La innovación se extiende también a la indumentaria y el calzado abandonados. Insertega ha instalado contenedores especiales en los albergues para recoger estos artículos. Si bien se espera que solo una pequeña parte de la ropa sea apta para su reutilización directa, el resto se procesará en la planta de reciclaje de Insertega en Arteixo. Allí, mediante lectores ópticos, se clasificará según su composición. Las fibras de algodón se destinarán a la creación de nuevos hilos textiles, mientras que otras fibras, que no pueden volver a convertirse en tejidos, se emplearán como rellenos, aislantes o en otros productos. Aunque la empresa busca que la mayor parte del proceso se realice en Galicia para minimizar la huella de carbono, ciertos materiales como el poliéster deben enviarse a Turquía para su reciclaje, debido a la falta de tecnología especializada en España.

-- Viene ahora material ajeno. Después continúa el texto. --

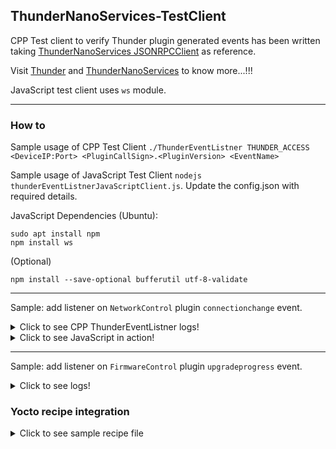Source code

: ## ThunderNanoServices-TestClient

CPP Test client to verify Thunder plugin generated events has been written taking [ThunderNanoServices JSONRPCClient](https://github.com/rdkcentral/ThunderNanoServices/tree/master/examples/JSONRPCClient) as reference.

Visit [Thunder](https://github.com/rdkcentral/Thunder) and [ThunderNanoServices](https://github.com/rdkcentral/ThunderNanoServices) to know more...!!!

JavaScript test client uses `ws` module.

---  

### How to  

Sample usage of CPP Test Client `./ThunderEventListner THUNDER_ACCESS <DeviceIP:Port> <PluginCallSign>.<PluginVersion> <EventName>`  

Sample usage of JavaScript Test Client `nodejs thunderEventListnerJavaScriptClient.js`. Update the config.json with required details.

JavaScript Dependencies (Ubuntu):
```
sudo apt install npm
npm install ws
```
(Optional)
```
npm install --save-optional bufferutil utf-8-validate
```  

---

Sample: add listener on `NetworkControl` plugin `connectionchange` event.  

<details>
  <summary>Click to see CPP ThunderEventListner logs!</summary>  
  
  > root@device:# ./ThunderEventListner THUNDER_ACCESS 127.0.0.1:80 NetworkControl connectionchange  
  > SetEnvironment is using :THUNDER_ACCESS  
  > Connect to server using :127.0.0.1:80  
  > Plugin callsign is :NetworkControl  
  > Plugin event listening to is :connectionchange  
  >      L1 [8014]: "Message: {"id":1,"method":"NetworkControl.register","params":{ "event": "connectionchange", "id": ""}} send"  
  > [2020-05-26 15:20:16.823] Subscribed to event connectionchange with onEventHandler callback  
  > Waiting for event...  
  > Press '0' to exit.  
  > [  130.513994@2] eth0: Link is Down  
  > [WPEFW-JSONRPCEvt][2020-05-26 15:20:26.232] : "{\"name\":\"eth0\",\"address\":\"\",\"status\":\"updated\"}"  
  > [  136.658030@2] eth0: Link is Up - 100Mbps/Full - flow control rx/tx  
  > [WPEFW-JSONRPCEvt][2020-05-26 15:20:32.369] : "{\"name\":\"eth0\",\"address\":\"\",\"status\":\"updated\"}"  
  > [WPEFW-JSONRPCEvt][2020-05-26 15:20:32.882] : "{\"name\":\"eth0\",\"address\":\"192.168.1.102\",\"status\":\"connected\"}"  
  > [  148.945993@2] eth0: Link is Down  
  > [WPEFW-JSONRPCEvt][2020-05-26 15:20:44.664] : "{\"name\":\"eth0\",\"address\":\"\",\"status\":\"updated\"}"  
  > [  152.018034@2] eth0: Link is Up - 100Mbps/Full - flow control rx/tx  
  > [WPEFW-JSONRPCEvt][2020-05-26 15:20:47.729] : "{\"name\":\"eth0\",\"address\":\"\",\"status\":\"updated\"}"  
  > [WPEFW-JSONRPCEvt][2020-05-26 15:20:47.831] : "{\"name\":\"eth0\",\"address\":\"192.168.1.102\",\"status\":\"connectionfailed\"}"  
  > [WPEFW-JSONRPCEvt][2020-05-26 15:20:48.783] : "{\"name\":\"eth0\",\"address\":\"192.168.1.104\",\"status\":\"connected\"}"  
  > 0    
  >      L1 [11307]: "Message: {"id":2,"method":"NetworkControl.unregister","params":{ "event": "connectionchange", "id": ""}} send"    
  > [WPEFW-JSONRPCEvt][2020-05-26 15:21:53.128] Unsubscribed from event connectionchange  
</details>  

<details>
  <summary>Click to see JavaScript in action!</summary>

  > d35@d35:$ nodejs thunderEventListnerJavaScriptClient.js   
  > [socketOpen]: Connection established with Thunder running @ 192.168.0.16:9998  
  > [configData]: {\"jsonrpc\":\"2.0\",\"id\":1,\"method\":\"org.rdk.RDKShell.1.register\",\"params\":{\"event\":\"onSuspend\",\"id\":\"client.events.1\"}}  
  > [configData]: {\"jsonrpc\":\"2.0\",\"id\":2,\"method\":\"org.rdk.HdcpProfile.1.register\",\"params\":{\"event\":\"onDisplayConnectionChanged\",\"id\":\"client.events.2\"}}  
  > [configData]: {\"jsonrpc\":\"2.0\",\"id\":3,\"method\":\"org.rdk.Network.1.register\",\"params\":{\"event\":\"onConnectionStatusChanged\",\"id\":\"client.events.3\"}}  
  > [configData]: {\"jsonrpc\":\"2.0\",\"id\":4,\"method\":\"org.rdk.Network.1.register\",\"params\":{\"event\":\"onDefaultInterfaceChanged\",\"id\":\"client.events.4\"}}  
  > [configData]: {\"jsonrpc\":\"2.0\",\"id\":5,\"method\":\"org.rdk.Network.1.register\",\"params\":{\"event\":\"onInterfaceStatusChanged\",\"id\":\"client.events.5\"}}  
  > [thunderReq]: Subscribing {\"jsonrpc\":\"2.0\",\"id\":1,\"method\":\"org.rdk.RDKShell.1.register\",\"params\":{\"event\":\"onSuspend\",\"id\":\"client.events.1\"}}  
  > [thunderRsp]: {\"jsonrpc\":\"2.0\",\"id\":1,\"result\":0}  
  > [thunderReq]: Subscribing {\"jsonrpc\":\"2.0\",\"id\":2,\"method\":\"org.rdk.HdcpProfile.1.register\",\"params\":{\"event\":\"onDisplayConnectionChanged\",\"id\":\"client.events.2\"}}  
  > [thunderRsp]: {\"jsonrpc\":\"2.0\",\"id\":2,\"result\":0}  
  > [thunderReq]: Subscribing {\"jsonrpc\":\"2.0\",\"id\":3,\"method\":\"org.rdk.Network.1.register\",\"params\":{\"event\":\"onConnectionStatusChanged\",\"id\":\"client.events.3\"}}  
  > [thunderRsp]: {\"jsonrpc\":\"2.0\",\"id\":3,\"result\":0}  
  > [thunderReq]: Subscribing {\"jsonrpc\":\"2.0\",\"id\":4,\"method\":\"org.rdk.Network.1.register\",\"params\":{\"event\":\"onDefaultInterfaceChanged\",\"id\":\"client.events.4\"}}  
  > [thunderRsp]: {\"jsonrpc\":\"2.0\",\"id\":4,\"result\":0}  
  > [thunderReq]: Subscribing {\"jsonrpc\":\"2.0\",\"id\":5,\"method\":\"org.rdk.Network.1.register\",\"params\":{\"event\":\"onInterfaceStatusChanged\",\"id\":\"client.events.5\"}}  
  > [thunderRsp]: {\"jsonrpc\":\"2.0\",\"id\":5,\"result\":0}  
  > [thunderNow]: Awaiting events...  
  > [thunderEvt]: {\"jsonrpc\":\"2.0\",\"method\":\"client.events.3.onConnectionStatusChanged\",\"params\":{\"interface\":\"ETHERNET\",\"status\":\"DISCONNECTED\"}}  
  > [thunderEvt]: {\"jsonrpc\":\"2.0\",\"method\":\"client.events.4.onDefaultInterfaceChanged\",\"params\":{\"oldInterfaceName\":\"ETHERNET\",\"newInterfaceName\":\"\"}}  
  > [thunderEvt]: {\"jsonrpc\":\"2.0\",\"method\":\"client.events.3.onConnectionStatusChanged\",\"params\":{\"interface\":\"ETHERNET\",\"status\":\"CONNECTED\"}}  
  > [thunderEvt]: {\"jsonrpc\":\"2.0\",\"method\":\"client.events.4.onDefaultInterfaceChanged\",\"params\":{\"oldInterfaceName\":\"\",\"newInterfaceName\":\"ETHERNET\"}}  
  > [thunderEvt]: {\"jsonrpc\":\"2.0\",\"method\":\"client.events.2.onDisplayConnectionChanged\",\"params\":{\"HDCPStatus\":{\"isConnected\":false,\"isHDCPCompliant\":false,\"isHDCPEnabled\":false,\"hdcpReason\":2,\"supportedHDCPVersion\":\"2.2\",\"receiverHDCPVersion\":\"1.4\",\"currentHDCPVersion\":\"1.4\"}}}  
  > [thunderEvt]: {\"jsonrpc\":\"2.0\",\"method\":\"client.events.2.onDisplayConnectionChanged\",\"params\":{\"HDCPStatus\":{\"isConnected\":false,\"isHDCPCompliant\":false,\"isHDCPEnabled\":false,\"hdcpReason\":2,\"supportedHDCPVersion\":\"2.2\",\"receiverHDCPVersion\":\"1.4\",\"currentHDCPVersion\":\"1.4\"}}}  
  > [thunderEvt]: {\"jsonrpc\":\"2.0\",\"method\":\"client.events.2.onDisplayConnectionChanged\",\"params\":{\"HDCPStatus\":{\"isConnected\":false,\"isHDCPCompliant\":false,\"isHDCPEnabled\":false,\"hdcpReason\":2,\"supportedHDCPVersion\":\"2.2\",\"receiverHDCPVersion\":\"1.4\",\"currentHDCPVersion\":\"1.4\"}}}  
  > [thunderEvt]: {\"jsonrpc\":\"2.0\",\"method\":\"client.events.2.onDisplayConnectionChanged\",\"params\":{\"HDCPStatus\":{\"isConnected\":true,\"isHDCPCompliant\":true,\"isHDCPEnabled\":false,\"hdcpReason\":2,\"supportedHDCPVersion\":\"2.2\",\"receiverHDCPVersion\":\"1.4\",\"currentHDCPVersion\":\"1.4\"}}}  
  > [thunderEvt]: {\"jsonrpc\":\"2.0\",\"method\":\"client.events.2.onDisplayConnectionChanged\",\"params\":{\"HDCPStatus\":{\"isConnected\":true,\"isHDCPCompliant\":true,\"isHDCPEnabled\":true,\"hdcpReason\":2,\"supportedHDCPVersion\":\"2.2\",\"receiverHDCPVersion\":\"1.4\",\"currentHDCPVersion\":\"1.4\"}}}  
  > [thunderEvt]: {\"jsonrpc\":\"2.0\",\"method\":\"client.events.2.onDisplayConnectionChanged\",\"params\":{\"HDCPStatus\":{\"isConnected\":true,\"isHDCPCompliant\":true,\"isHDCPEnabled\":true,\"hdcpReason\":2,\"supportedHDCPVersion\":\"2.2\",\"receiverHDCPVersion\":\"1.4\",\"currentHDCPVersion\":\"1.4\"}}}  
  >   
</details>

---

Sample: add listener on `FirmwareControl` plugin `upgradeprogress` event.  

<details>
  <summary>Click to see logs!</summary>  
  
> root@device:# ./ThunderEventListner THUNDER_ACCESS 127.0.0.1:80 FirmwareControl upgradeprogress  
> SetEnvironment is using :THUNDER_ACCESS  
> Connect to server using :127.0.0.1:80  
> Plugin callsign is :FirmwareControl  
> Plugin event listening to is :upgradeprogress  
>   L1 [11195]: "Message: {"id":1,"method":"FirmwareControl.register","params":{ "event": "upgradeprogress", "id": ""}} send"  
> [2020-05-26 14:37:13.65] Subscribed to event upgradeprogress with onEventHandler callback  
> Waiting for event...  
> Press '0' to exit.  
> [WPEFW-JSONRPCEvt][2020-05-26 14:38:20.147] : "{\"status\":\"downloadstarted\",\"error\":\"unkown\",\"percentage\":0}" 
> [WPEFW-JSONRPCEvt][2020-05-26 14:55:30.934] : "{\"status\":\"downloadcompleted\",\"error\":\"none\",\"percentage\":0}"  
> [WPEFW-JSONRPCEvt][2020-05-26 14:55:34.930] : "{\"status\":\"installstarted\",\"error\":\"none\",\"percentage\":70}"  
> [WPEFW-JSONRPCEvt][2020-05-26 14:57:34.938] : "{\"status\":\"installstarted\",\"error\":\"none\",\"percentage\":70}"  
> [WPEFW-JSONRPCEvt][2020-05-26 14:57:35.116] : "{\"status\":\"upgradecompleted\",\"error\":\"none\",\"percentage\":100}"  
</details>  

### Yocto recipe integration   

<details>
  <summary>Click to see sample recipe file</summary>  
  
```
DESCRIPTION = "Sample recipe for bitbake."
SECTION = "Apps"
LICENSE = "Apache-2.0"
LIC_FILES_CHKSUM = "file://LICENSE;md5=86d3f3a95c324c9479bd8986968f4327"

SRCREV = "${AUTOREV}"

SRC_URI = "git://github.com/arun-madhavan-013/ThunderNanoServices-TestClients.git;protocol=https;branch=master"

S = "${WORKDIR}/git"
inherit pkgconfig cmake
```

</details>  
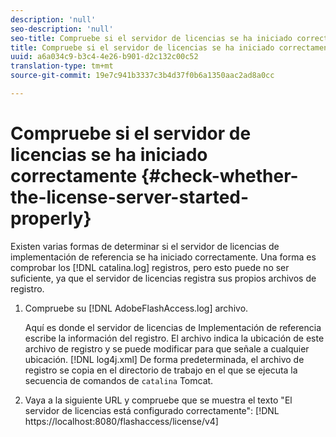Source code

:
 ```yaml
---
description: 'null'
seo-description: 'null'
seo-title: Compruebe si el servidor de licencias se ha iniciado correctamente
title: Compruebe si el servidor de licencias se ha iniciado correctamente
uuid: a6a034c9-b3c4-4e26-b901-d2c132c00c52
translation-type: tm+mt
source-git-commit: 19e7c941b3337c3b4d37f0b6a1350aac2ad8a0cc

---
```



# Compruebe si el servidor de licencias se ha iniciado correctamente {#check-whether-the-license-server-started-properly}

Existen varias formas de determinar si el servidor de licencias de implementación de referencia se ha iniciado correctamente. Una forma es comprobar los [!DNL catalina.log] registros, pero esto puede no ser suficiente, ya que el servidor de licencias registra sus propios archivos de registro.
1. Compruebe su [!DNL AdobeFlashAccess.log] archivo.

   Aquí es donde el servidor de licencias de Implementación de referencia escribe la información del registro. El archivo indica la ubicación de este archivo de registro y se puede modificar para que señale a cualquier ubicación. [!DNL log4j.xml] De forma predeterminada, el archivo de registro se copia en el directorio de trabajo en el que se ejecuta la secuencia de comandos de `catalina` Tomcat.
1. Vaya a la siguiente URL y compruebe que se muestra el texto &quot;El servidor de licencias está configurado correctamente&quot;:
   [!DNL ht<span></span>tps://localhost:8080/flashaccess/license/v4]
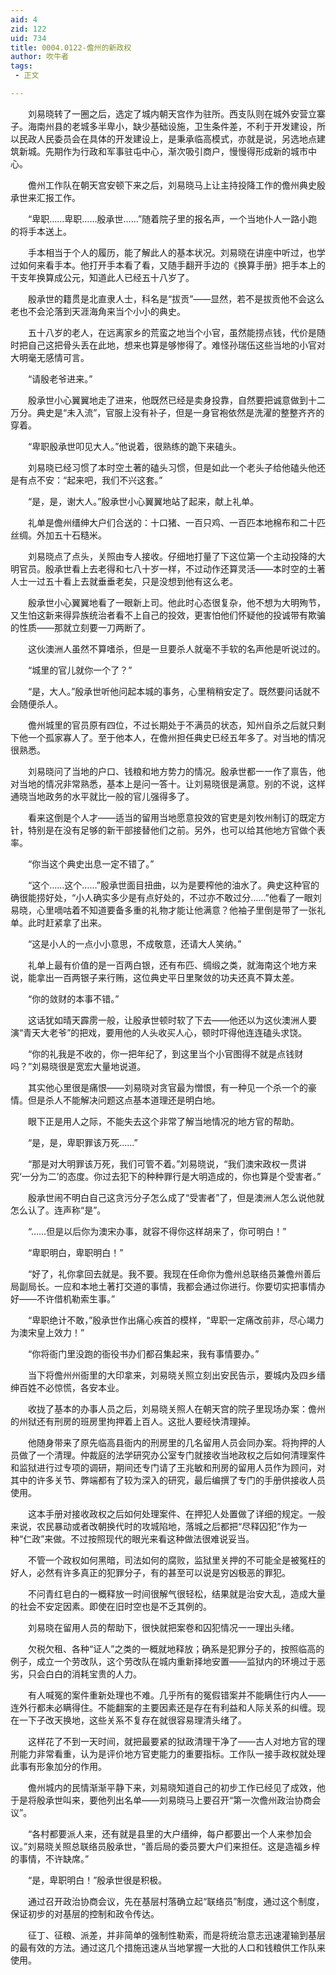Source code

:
 ```yaml
---
aid: 4
zid: 122
uid: 734
title: 0004.0122-儋州的新政权
author: 吹牛者
tags: 
 - 正文

---
```




　　刘易晓转了一圈之后，选定了城内朝天宫作为驻所。西支队则在城外安营立寨子。海南州县的老城多半卑小，缺少基础设施，卫生条件差，不利于开发建设，所以民政人民委员会在具体的开发建设上，是秉承临高模式，亦就是说，另选地点建筑新城。先期作为行政和军事驻屯中心，渐次吸引商户，慢慢得形成新的城市中心。

　　儋州工作队在朝天宫安顿下来之后，刘易晓马上让主持投降工作的儋州典史殷承世来汇报工作。

　　“卑职……卑职……殷承世……”随着院子里的报名声，一个当地仆人一路小跑的将手本送上。

　　手本相当于个人的履历，能了解此人的基本状况。刘易晓在讲座中听过，也学过如何来看手本。他打开手本看了看，又随手翻开手边的《换算手册》把手本上的干支年换算成公元，知道此人已经五十八岁了。

　　殷承世的籍贯是北直隶人士，科名是“拔贡”——显然，若不是拔贡他不会这么老也不会沦落到天涯海角来当个小小的典史。

　　五十八岁的老人，在远离家乡的荒蛮之地当个小官，虽然能捞点钱，代价是随时把自己这把骨头丢在此地，想来也算是够惨得了。难怪孙瑞伍这些当地的小官对大明毫无感情可言。

　　“请殷老爷进来。”

　　殷承世小心翼翼地走了进来，他既然已经是卖身投靠，自然要把诚意做到十二万分。典史是“未入流”，官服上没有补子，但是一身官袍依然是洗濯的整整齐齐的穿着。

　　“卑职殷承世叩见大人。”他说着，很熟练的跪下来磕头。

　　刘易晓已经习惯了本时空土著的磕头习惯，但是如此一个老头子给他磕头他还是有点不安：“起来吧，我们不兴这套。”

　　“是，是，谢大人。”殷承世小心翼翼地站了起来，献上礼单。

　　礼单是儋州缙绅大户们合送的：十口猪、一百只鸡、一百匹本地棉布和二十匹丝绸。外加五十石糙米。

　　刘易晓点了点头，关照由专人接收。仔细地打量了下这位第一个主动投降的大明官员。殷承世看上去老得和七八十岁一样，不过动作还算灵活——本时空的土著人士一过五十看上去就垂垂老矣，只是没想到他有这么老。

　　殷承世小心翼翼地看了一眼新上司。他此时心态很复杂，他不想为大明殉节，又生怕这新来得异族统治者看不上自己的投效，更害怕他们怀疑他的投诚带有欺骗的性质——那就立刻要一刀两断了。

　　这伙澳洲人虽然不算嗜杀，但是一旦要杀人就毫不手软的名声他是听说过的。

　　“城里的官儿就你一个了？”

　　“是，大人。”殷承世听他问起本城的事务，心里稍稍安定了。既然要问话就不会随便杀人。

　　儋州城里的官员原有四位，不过长期处于不满员的状态，知州自杀之后就只剩下他一个孤家寡人了。至于他本人，在儋州担任典史已经五年多了。对当地的情况很熟悉。

　　刘易晓问了当地的户口、钱粮和地方势力的情况。殷承世都一一作了禀告，他对当地的情况非常熟悉，基本上是问一答十。让刘易晓很是满意。别的不说，这样通晓当地政务的水平就比一般的官儿强得多了。

　　看来这倒是个人才——适当的留用当地愿意投效的官吏是刘牧州制订的既定方针，特别是在没有足够的新干部接替他们之前。另外，也可以给其他地方官做个表率。

　　“你当这个典史出息一定不错了。”

　　“这个……这个……”殷承世面目扭曲，以为是要榨他的油水了。典史这种官的确很能捞好处，“小人确实多少是有点好处的，不过亦不敢过分……”他看了一眼刘易晓，心里嘀咕着不知道要备多重的礼物才能让他满意？他袖子里倒是带了一张礼单。此时赶紧拿了出来。

　　“这是小人的一点小小意思，不成敬意，还请大人笑纳。”

　　礼单上最有价值的是一百两白银，还有布匹、绸缎之类，就海南这个地方来说，能拿出一百两银子来行贿，这位典史平日里聚敛的功夫还真不算太差。

　　“你的敛财的本事不错。”

　　这话犹如晴天霹雳一般，让殷承世顿时软了下去——他还以为这伙澳洲人要演“青天大老爷”的把戏，要用他的人头收买人心，顿时吓得他连连磕头求饶。

　　“你的礼我是不收的，你一把年纪了，到这里当个小官图得不就是点钱财吗？”刘易晓很是宽宏大量地说道。

　　其实他心里很是痛恨——刘易晓对贪官最为憎恨，有一种见一个杀一个的豪情。但是杀人不能解决问题这点基本道理还是明白地。

　　眼下正是用人之际，不能失去这个非常了解当地情况的地方官的帮助。

　　“是，是，卑职罪该万死……”

　　“那是对大明罪该万死，我们可管不着。”刘易晓说，“我们澳宋政权一贯讲究‘一分为二’的态度。你过去犯下的种种罪行是大明造成的，你也算是个受害者。”

　　殷承世闹不明白自己这贪污分子怎么成了“受害者”了，但是澳洲人怎么说他就怎么认了。连声称“是”。

　　“……但是以后你为澳宋办事，就容不得你这样胡来了，你可明白！”

　　“卑职明白，卑职明白！”

　　“好了，礼你拿回去就是。我不要。我现在任命你为儋州总联络员兼儋州善后局副局长。一应和本地土著打交道的事情，我都会通过你进行。你要切实把事情办好——不许借机勒索生事。”

　　“卑职绝计不敢，”殷承世作出痛心疾首的模样，“卑职一定痛改前非，尽心竭力为澳宋皇上效力！”

　　“你将衙门里没跑的衙役书办们都召集起来，我有事情要办。”

　　当下将儋州州衙里的大印拿来，刘易晓关照立刻出安民告示，要城内及四乡缙绅百姓不必惊慌，各安本业。

　　收拢了基本的办事人员之后，刘易晓关照人在朝天宫的院子里现场办案：儋州的州狱还有刑房的班房里拘押着上百人。这批人要经快清理掉。

　　他随身带来了原先临高县衙内的刑房里的几名留用人员会同办案。将拘押的人员做了一个清理。仲裁庭的法学研究办公室专门就接收当地政权之后如何清理案件和监狱进行过专项的调研，期间还专门请了王兆敏和刑房的留用人员作为顾问，对其中的许多关节、弊端都有了较为深入的研究，最后编撰了专门的手册供接收人员使用。

　　这本手册对接收政权之后如何处理案件、在押犯人处置做了详细的规定。一般来说，农民暴动或者改朝换代时的攻城陷地，落城之后都把“尽释囚犯”作为一种“仁政”来做。不过按照现代的眼光来看这种做法很难说妥当。

　　不管一个政权如何黑暗，司法如何的腐败，监狱里关押的不可能全是被冤枉的好人，必然有许多真正的犯罪分子，有的甚至可以说是穷凶极恶的罪犯。

　　不问青红皂白的一概释放一时间很解气很轻松，结果就是治安大乱，造成大量的社会不安定因素。即使在旧时空也是不乏其例的。

　　刘易晓在留用人员的帮助下，很快就把案卷和囚犯情况一一理出头绪。

　　欠税欠租、各种“证人”之类的一概就地释放；确系是犯罪分子的，按照临高的例子，成立一个劳改队，这个劳改队在城内重新择地安置——监狱内的环境过于恶劣，只会白白的消耗宝贵的人力。

　　有人喊冤的案件重新处理也不难。几乎所有的冤假错案并不能瞒住行内人——连外行都未必瞒得住。不能翻案的主要因素还是存在有利益和人际关系的纠缠。现在一下子改天换地，这些关系不复存在就很容易理清头绪了。

　　这样花了不到一天时间，就把最要紧的狱政清理干净了——古人对地方官的理刑能力非常看重，认为是评价地方官吏能力的重要指标。工作队一接手政权就处理此事有形象加分的作用。

　　儋州城内的民情渐渐平静下来，刘易晓知道自己的初步工作已经见了成效，他于是将殷承世叫来，要他列出名单——刘易晓马上要召开“第一次儋州政治协商会议”。

　　“各村都要派人来，还有就是县里的大户缙绅，每户都要出一个人来参加会议。”刘易晓关照总联络员殷承世，“善后局的委员要大户们来担任。这是造福乡梓的事情，不许缺席。”

　　“是，卑职明白！”殷承世很是积极。

　　通过召开政治协商会议，先在基层村落确立起“联络员”制度，通过这个制度，保证初步的对基层的控制和政令传达。

　　征丁、征粮、派差，并非简单的强制性勒索，而是将统治意志迅速灌输到基层的最有效的方法。通过这几个措施迅速从当地掌握一大批的人口和钱粮供工作队来使用。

Economía circular: un paso hacia la sostenibilidad
La iniciativa no solo se enfoca en el reciclaje de sábanas y ropa, sino que también busca integrar el calzado de los peregrinos en los procesos de transformación de Equore, lo que podría conducir a la fabricación de mobiliario urbano sostenible, similar a lo que ya se hace con los tapones de plástico. La clave del éxito de este proyecto radica en la aceptación y participación de los peregrinos. Los promotores son optimistas, confiando en la creciente conciencia ambiental y el aumento del reciclaje textil. Subrayan la importancia de educar a los ciudadanos sobre cómo reciclar correctamente y la necesidad de una colaboración activa entre empresas recicladoras y la sociedad para avanzar hacia una economía más circular y reducir el impacto ambiental.
Este proyecto del Camino de Santiago es un ejemplo destacado de cómo la economía circular puede aplicarse en entornos turísticos y de gran afluencia de personas. Al reimaginar el ciclo de vida de los productos, se minimiza la generación de residuos y se promueve la creación de nuevos bienes a partir de materiales ya existentes. La colaboración entre entidades públicas y privadas, así como la inversión en tecnologías de reciclaje avanzadas, son esenciales para el desarrollo y la expansión de este tipo de iniciativas. A medida que la sociedad se vuelve más consciente de la importancia de la sostenibilidad, se espera que la participación en proyectos de reciclaje textil continúe creciendo, contribuyendo a un futuro más verde y responsable.